**Exercise goal:** Copy out the lines of the records below, and only those lines, from the one with "their related meanings." through the one with "the cache key", exactly as they appear.

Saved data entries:
Start of Block
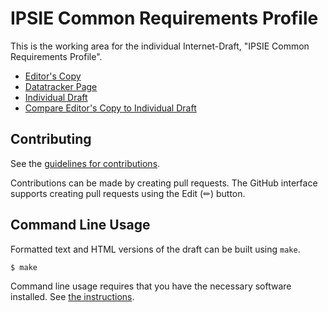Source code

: <!-- regenerate: on (set to off if you edit this file) -->

# IPSIE Common Requirements Profile

This is the working area for the individual Internet-Draft, "IPSIE Common Requirements Profile".

* [Editor's Copy](https://deansaxe.github.io/ipsie-common/#go.draft-saxe-ipsie-common-requirements-profile.html)
* [Datatracker Page](https://datatracker.ietf.org/doc/draft-saxe-ipsie-common-requirements-profile)
* [Individual Draft](https://datatracker.ietf.org/doc/html/draft-saxe-ipsie-common-requirements-profile)
* [Compare Editor's Copy to Individual Draft](https://deansaxe.github.io/ipsie-common/#go.draft-saxe-ipsie-common-requirements-profile.diff)


## Contributing

See the
[guidelines for contributions](https://github.com/deansaxe/ipsie-common/blob/main/CONTRIBUTING.md).

Contributions can be made by creating pull requests.
The GitHub interface supports creating pull requests using the Edit (✏) button.


## Command Line Usage

Formatted text and HTML versions of the draft can be built using `make`.

```sh
$ make
```

Command line usage requires that you have the necessary software installed.  See
[the instructions](https://github.com/martinthomson/i-d-template/blob/main/doc/SETUP.md).

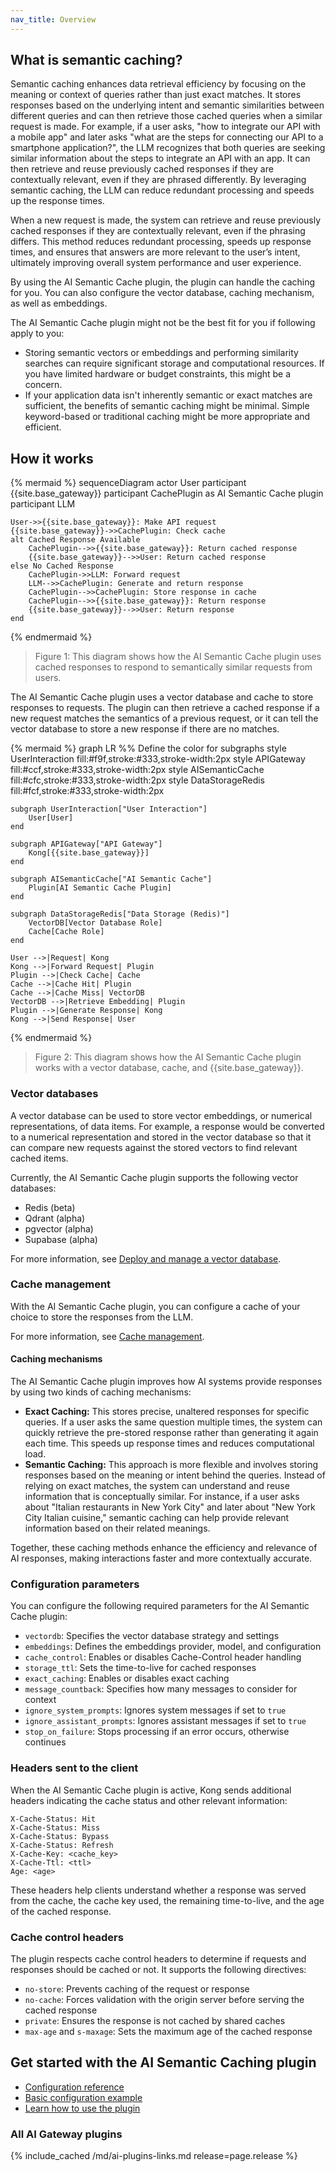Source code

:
 ```yaml
---
nav_title: Overview
---
```


## What is semantic caching?

Semantic caching enhances data retrieval efficiency by focusing on the meaning or context of queries rather than just exact matches. It stores responses based on the underlying intent and semantic similarities between different queries and can then retrieve those cached queries when a similar request is made. For example, if a user asks, "how to integrate our API with a mobile app" and later asks "what are the steps for connecting our API to a smartphone application?", the LLM recognizes that both queries are seeking similar information about the steps to integrate an API with an app. It can then retrieve and reuse previously cached responses if they are contextually relevant, even if they are phrased differently. By leveraging semantic caching, the LLM can reduce redundant processing and speeds up the response times.

When a new request is made, the system can retrieve and reuse previously cached responses if they are contextually relevant, even if the phrasing differs. This method reduces redundant processing, speeds up response times, and ensures that answers are more relevant to the user’s intent, ultimately improving overall system performance and user experience. 

By using the AI Semantic Cache plugin, the plugin can handle the caching for you. You can also configure the vector database, caching mechanism, as well as embeddings.

The AI Semantic Cache plugin might not be the best fit for you if following apply to you:
* Storing semantic vectors or embeddings and performing similarity searches can require significant storage and computational resources. If you have limited hardware or budget constraints, this might be a concern.
* If your application data isn't inherently semantic or exact matches are sufficient, the benefits of semantic caching might be minimal. Simple keyword-based or traditional caching might be more appropriate and efficient.

## How it works

{% mermaid %}
sequenceDiagram
    actor User
    participant {{site.base_gateway}}
    participant CachePlugin as AI Semantic Cache plugin
    participant LLM

    User->>{{site.base_gateway}}: Make API request
    {{site.base_gateway}}->>CachePlugin: Check cache
    alt Cached Response Available
        CachePlugin-->>{{site.base_gateway}}: Return cached response
        {{site.base_gateway}}-->>User: Return cached response
    else No Cached Response
        CachePlugin->>LLM: Forward request
        LLM-->>CachePlugin: Generate and return response
        CachePlugin-->>CachePlugin: Store response in cache
        CachePlugin-->>{{site.base_gateway}}: Return response
        {{site.base_gateway}}-->>User: Return response
    end
{% endmermaid %}

> Figure 1: This diagram shows how the AI Semantic Cache plugin uses cached responses to respond to semantically similar requests from users.

The AI Semantic Cache plugin uses a vector database and cache to store responses to requests. The plugin can then retrieve a cached response if a new request matches the semantics of a previous request, or it can tell the vector database to store a new response if there are no matches. 

<!--vale off-->
{% mermaid %}
graph LR
    %% Define the color for subgraphs
    style UserInteraction fill:#f9f,stroke:#333,stroke-width:2px
    style APIGateway fill:#ccf,stroke:#333,stroke-width:2px
    style AISemanticCache fill:#cfc,stroke:#333,stroke-width:2px
    style DataStorageRedis fill:#fcf,stroke:#333,stroke-width:2px

    subgraph UserInteraction["User Interaction"]
        User[User]
    end

    subgraph APIGateway["API Gateway"]
        Kong[{{site.base_gateway}}]
    end

    subgraph AISemanticCache["AI Semantic Cache"]
        Plugin[AI Semantic Cache Plugin]
    end

    subgraph DataStorageRedis["Data Storage (Redis)"]
        VectorDB[Vector Database Role]
        Cache[Cache Role]
    end

    User -->|Request| Kong
    Kong -->|Forward Request| Plugin
    Plugin -->|Check Cache| Cache
    Cache -->|Cache Hit| Plugin
    Cache -->|Cache Miss| VectorDB
    VectorDB -->|Retrieve Embedding| Plugin
    Plugin -->|Generate Response| Kong
    Kong -->|Send Response| User
{% endmermaid %}
<!--vale on-->

> Figure 2: This diagram shows how the AI Semantic Cache plugin works with a vector database, cache, and {{site.base_gateway}}.

### Vector databases

A vector database can be used to store vector embeddings, or numerical representations, of data items. For example, a response would be converted to a numerical representation and stored in the vector database so that it can compare new requests against the stored vectors to find relevant cached items.

Currently, the AI Semantic Cache plugin supports the following vector databases:

* Redis (beta)
* Qdrant (alpha)
* pgvector (alpha)
* Supabase (alpha)

For more information, see [Deploy and manage a vector database](/hub/kong-inc/ai-semantic-cache/vector-database/).

### Cache management

With the AI Semantic Cache plugin, you can configure a cache of your choice to store the responses from the LLM.

For more information, see [Cache management](/hub/kong-inc/ai-semantic-cache/cache-management/).

#### Caching mechanisms

The AI Semantic Cache plugin improves how AI systems provide responses by using two kinds of caching mechanisms:

* **Exact Caching:** This stores precise, unaltered responses for specific queries. If a user asks the same question multiple times, the system can quickly retrieve the pre-stored response rather than generating it again each time. This speeds up response times and reduces computational load.
* **Semantic Caching:** This approach is more flexible and involves storing responses based on the meaning or intent behind the queries. Instead of relying on exact matches, the system can understand and reuse information that is conceptually similar. For instance, if a user asks about "Italian restaurants in New York City" and later about "New York City Italian cuisine," semantic caching can help provide relevant information based on their related meanings.

Together, these caching methods enhance the efficiency and relevance of AI responses, making interactions faster and more contextually accurate.

### Configuration parameters

You can configure the following required parameters for the AI Semantic Cache plugin:

* `vectordb`: Specifies the vector database strategy and settings
* `embeddings`: Defines the embeddings provider, model, and configuration
* `cache_control`: Enables or disables Cache-Control header handling
* `storage_ttl`: Sets the time-to-live for cached responses
* `exact_caching`: Enables or disables exact caching
* `message_countback`: Specifies how many messages to consider for context
* `ignore_system_prompts`: Ignores system messages if set to `true`
* `ignore_assistant_prompts`: Ignores assistant messages if set to `true`
* `stop_on_failure`: Stops processing if an error occurs, otherwise continues

### Headers sent to the client

When the AI Semantic Cache plugin is active, Kong sends additional headers 
indicating the cache status and other relevant information:

```plaintext
X-Cache-Status: Hit
X-Cache-Status: Miss
X-Cache-Status: Bypass
X-Cache-Status: Refresh
X-Cache-Key: <cache_key>
X-Cache-Ttl: <ttl>
Age: <age>
```

These headers help clients understand whether a response was served from the cache,
the cache key used, the remaining time-to-live, and the age of the cached response.

### Cache control headers

The plugin respects cache control headers to determine if requests and responses should be cached or not. It supports the following directives:

* `no-store`: Prevents caching of the request or response
* `no-cache`: Forces validation with the origin server before serving the cached response
* `private`: Ensures the response is not cached by shared caches
* `max-age` and `s-maxage`: Sets the maximum age of the cached response

## Get started with the AI Semantic Caching plugin

* [Configuration reference](/hub/kong-inc/ai-semantic-caching/configuration/)
* [Basic configuration example](/hub/kong-inc/ai-semantic-caching/how-to/basic-example/)
* [Learn how to use the plugin](/hub/kong-inc/ai-semantic-caching/how-to/)

### All AI Gateway plugins

{% include_cached /md/ai-plugins-links.md release=page.release %}

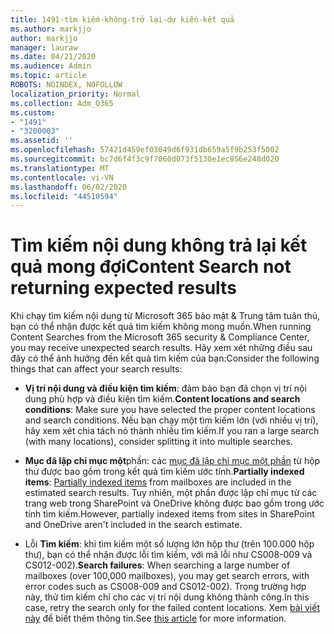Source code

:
 ```yaml
---
title: 1491-tìm kiếm-không-trở lại-dự kiến-kết quả
ms.author: markjjo
author: markjjo
manager: lauraw
ms.date: 04/21/2020
ms.audience: Admin
ms.topic: article
ROBOTS: NOINDEX, NOFOLLOW
localization_priority: Normal
ms.collection: Adm_O365
ms.custom:
- "1491"
- "3200003"
ms.assetid: ''
ms.openlocfilehash: 57421d459ef03049d6f931db659a5f9b253f5002
ms.sourcegitcommit: bc7d6f4f3c9f7060d073f5130e1ec856e248d020
ms.translationtype: MT
ms.contentlocale: vi-VN
ms.lasthandoff: 06/02/2020
ms.locfileid: "44510594"
---
```

# <a name="content-search-not-returning-expected-results"></a><span data-ttu-id="aea7b-102">Tìm kiếm nội dung không trả lại kết quả mong đợi</span><span class="sxs-lookup"><span data-stu-id="aea7b-102">Content Search not returning expected results</span></span>

<span data-ttu-id="aea7b-103">Khi chạy tìm kiếm nội dung từ Microsoft 365 bảo mật & Trung tâm tuân thủ, bạn có thể nhận được kết quả tìm kiếm không mong muốn.</span><span class="sxs-lookup"><span data-stu-id="aea7b-103">When running Content Searches from the Microsoft 365 security & Compliance Center, you may receive unexpected search results.</span></span> <span data-ttu-id="aea7b-104">Hãy xem xét những điều sau đây có thể ảnh hưởng đến kết quả tìm kiếm của bạn:</span><span class="sxs-lookup"><span data-stu-id="aea7b-104">Consider the following things that can affect your search results:</span></span>

- <span data-ttu-id="aea7b-105">**Vị trí nội dung và điều kiện tìm kiếm**: đảm bảo bạn đã chọn vị trí nội dung phù hợp và điều kiện tìm kiếm.</span><span class="sxs-lookup"><span data-stu-id="aea7b-105">**Content locations and search conditions**: Make sure you have selected the proper content locations and search conditions.</span></span> <span data-ttu-id="aea7b-106">Nếu bạn chạy một tìm kiếm lớn (với nhiều vị trí), hãy xem xét chia tách nó thành nhiều tìm kiếm.</span><span class="sxs-lookup"><span data-stu-id="aea7b-106">If you ran a large search (with many locations), consider splitting it into multiple searches.</span></span>

- <span data-ttu-id="aea7b-107">**Mục đã lập chỉ mục một**phần: các [mục đã lập chỉ mục một phần](https://docs.microsoft.com/microsoft-365/compliance/partially-indexed-items-in-content-search) từ hộp thư được bao gồm trong kết quả tìm kiếm ước tính.</span><span class="sxs-lookup"><span data-stu-id="aea7b-107">**Partially indexed items**:  [Partially indexed items](https://docs.microsoft.com/microsoft-365/compliance/partially-indexed-items-in-content-search) from mailboxes are included in the estimated search results.</span></span> <span data-ttu-id="aea7b-108">Tuy nhiên, một phần được lập chỉ mục từ các trang web trong SharePoint và OneDrive không được bao gồm trong ước tính tìm kiếm.</span><span class="sxs-lookup"><span data-stu-id="aea7b-108">However, partially indexed items from sites in SharePoint and OneDrive aren't included in the search estimate.</span></span>

- <span data-ttu-id="aea7b-109">Lỗi **Tìm kiếm**: khi tìm kiếm một số lượng lớn hộp thư (trên 100.000 hộp thư), bạn có thể nhận được lỗi tìm kiếm, với mã lỗi như CS008-009 và CS012-002).</span><span class="sxs-lookup"><span data-stu-id="aea7b-109">**Search failures**: When searching a large number of mailboxes (over 100,000 mailboxes), you may get search errors, with error codes such as CS008-009 and CS012-002).</span></span> <span data-ttu-id="aea7b-110">Trong trường hợp này, thử tìm kiếm chỉ cho các vị trí nội dung không thành công.</span><span class="sxs-lookup"><span data-stu-id="aea7b-110">In this case, retry the search only for the failed content locations.</span></span> <span data-ttu-id="aea7b-111">Xem [bài viết này](https://docs.microsoft.com/microsoft-365/compliance/retry-failed-content-search) để biết thêm thông tin.</span><span class="sxs-lookup"><span data-stu-id="aea7b-111">See  [this article](https://docs.microsoft.com/microsoft-365/compliance/retry-failed-content-search) for more information.</span></span>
End of Block
**Problem solution:**
* **Semantic Caching:** This approach is more flexible and involves storing responses based on the meaning or intent behind the queries. Instead of relying on exact matches, the system can understand and reuse information that is conceptually similar. For instance, if a user asks about "Italian restaurants in New York City" and later about "New York City Italian cuisine," semantic caching can help provide relevant information based on their related meanings.

Together, these caching methods enhance the efficiency and relevance of AI responses, making interactions faster and more contextually accurate.

### Configuration parameters

You can configure the following required parameters for the AI Semantic Cache plugin:

* `vectordb`: Specifies the vector database strategy and settings
* `embeddings`: Defines the embeddings provider, model, and configuration
* `cache_control`: Enables or disables Cache-Control header handling
* `storage_ttl`: Sets the time-to-live for cached responses
* `exact_caching`: Enables or disables exact caching
* `message_countback`: Specifies how many messages to consider for context
* `ignore_system_prompts`: Ignores system messages if set to `true`
* `ignore_assistant_prompts`: Ignores assistant messages if set to `true`
* `stop_on_failure`: Stops processing if an error occurs, otherwise continues

### Headers sent to the client

When the AI Semantic Cache plugin is active, Kong sends additional headers 
indicating the cache status and other relevant information:

```plaintext
X-Cache-Status: Hit
X-Cache-Status: Miss
X-Cache-Status: Bypass
X-Cache-Status: Refresh
X-Cache-Key: <cache_key>
X-Cache-Ttl: <ttl>
Age: <age>
```

These headers help clients understand whether a response was served from the cache,
the cache key used, the remaining time-to-live, and the age of the cached response.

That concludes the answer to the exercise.